- _Exercise objective_
Where the listing below has a line containing "## I can't associate", output that line and all lines after it, verbatim, and no others.

- _Records for the exercise_
[Start of Attachment]

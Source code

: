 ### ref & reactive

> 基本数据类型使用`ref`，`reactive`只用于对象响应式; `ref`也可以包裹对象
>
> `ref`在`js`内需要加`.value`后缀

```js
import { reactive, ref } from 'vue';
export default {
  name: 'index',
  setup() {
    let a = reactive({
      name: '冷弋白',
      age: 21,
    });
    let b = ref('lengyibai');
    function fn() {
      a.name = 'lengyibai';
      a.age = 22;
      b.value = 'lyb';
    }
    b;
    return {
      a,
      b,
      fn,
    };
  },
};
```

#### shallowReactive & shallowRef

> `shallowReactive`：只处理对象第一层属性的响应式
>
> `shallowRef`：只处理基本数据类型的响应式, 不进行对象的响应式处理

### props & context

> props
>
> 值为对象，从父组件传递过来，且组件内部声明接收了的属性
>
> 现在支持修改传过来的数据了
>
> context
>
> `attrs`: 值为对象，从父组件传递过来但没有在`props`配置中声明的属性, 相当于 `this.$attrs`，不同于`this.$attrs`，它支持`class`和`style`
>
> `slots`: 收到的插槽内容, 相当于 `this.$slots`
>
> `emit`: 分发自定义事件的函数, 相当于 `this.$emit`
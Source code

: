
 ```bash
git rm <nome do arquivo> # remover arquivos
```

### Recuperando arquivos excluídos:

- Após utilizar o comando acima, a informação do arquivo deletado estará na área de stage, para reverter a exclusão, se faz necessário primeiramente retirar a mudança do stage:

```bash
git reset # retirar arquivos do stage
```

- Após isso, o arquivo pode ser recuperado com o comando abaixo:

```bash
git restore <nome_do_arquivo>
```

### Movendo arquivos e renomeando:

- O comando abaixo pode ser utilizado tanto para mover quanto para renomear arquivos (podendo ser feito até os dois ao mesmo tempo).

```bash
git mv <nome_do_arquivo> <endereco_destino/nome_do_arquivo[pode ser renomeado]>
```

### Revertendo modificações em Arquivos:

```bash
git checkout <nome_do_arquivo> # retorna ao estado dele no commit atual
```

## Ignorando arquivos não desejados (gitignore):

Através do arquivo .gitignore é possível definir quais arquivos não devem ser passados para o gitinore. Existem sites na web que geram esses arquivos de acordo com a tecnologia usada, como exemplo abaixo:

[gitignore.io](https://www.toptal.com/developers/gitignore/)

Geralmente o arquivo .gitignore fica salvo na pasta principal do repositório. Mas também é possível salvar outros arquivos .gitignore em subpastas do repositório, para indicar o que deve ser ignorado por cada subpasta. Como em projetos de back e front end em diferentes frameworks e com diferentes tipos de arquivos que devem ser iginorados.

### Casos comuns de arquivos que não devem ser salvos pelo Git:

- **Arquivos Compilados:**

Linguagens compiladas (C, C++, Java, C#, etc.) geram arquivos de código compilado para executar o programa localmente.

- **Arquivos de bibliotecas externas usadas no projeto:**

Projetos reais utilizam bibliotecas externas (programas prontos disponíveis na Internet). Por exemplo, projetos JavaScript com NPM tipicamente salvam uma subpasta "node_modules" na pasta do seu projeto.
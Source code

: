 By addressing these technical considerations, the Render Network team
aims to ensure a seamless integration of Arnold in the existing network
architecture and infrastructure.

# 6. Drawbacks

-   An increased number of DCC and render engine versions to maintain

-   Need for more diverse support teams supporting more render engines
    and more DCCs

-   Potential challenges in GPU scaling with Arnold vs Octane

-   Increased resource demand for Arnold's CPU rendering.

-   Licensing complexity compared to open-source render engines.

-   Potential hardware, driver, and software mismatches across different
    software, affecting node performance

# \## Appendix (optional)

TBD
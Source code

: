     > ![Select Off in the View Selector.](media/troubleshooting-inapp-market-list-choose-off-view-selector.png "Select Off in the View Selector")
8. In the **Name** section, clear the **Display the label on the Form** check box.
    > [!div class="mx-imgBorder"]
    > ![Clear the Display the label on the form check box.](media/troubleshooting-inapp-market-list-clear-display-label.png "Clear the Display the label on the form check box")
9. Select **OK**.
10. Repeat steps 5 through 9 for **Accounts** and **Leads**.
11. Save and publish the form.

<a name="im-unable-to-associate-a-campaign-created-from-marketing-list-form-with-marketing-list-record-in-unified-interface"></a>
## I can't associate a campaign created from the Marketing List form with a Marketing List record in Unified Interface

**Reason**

[End of Attachment]

- _Your response_
## I can't associate a campaign created from the Marketing List form with a Marketing List record in Unified Interface

**Reason**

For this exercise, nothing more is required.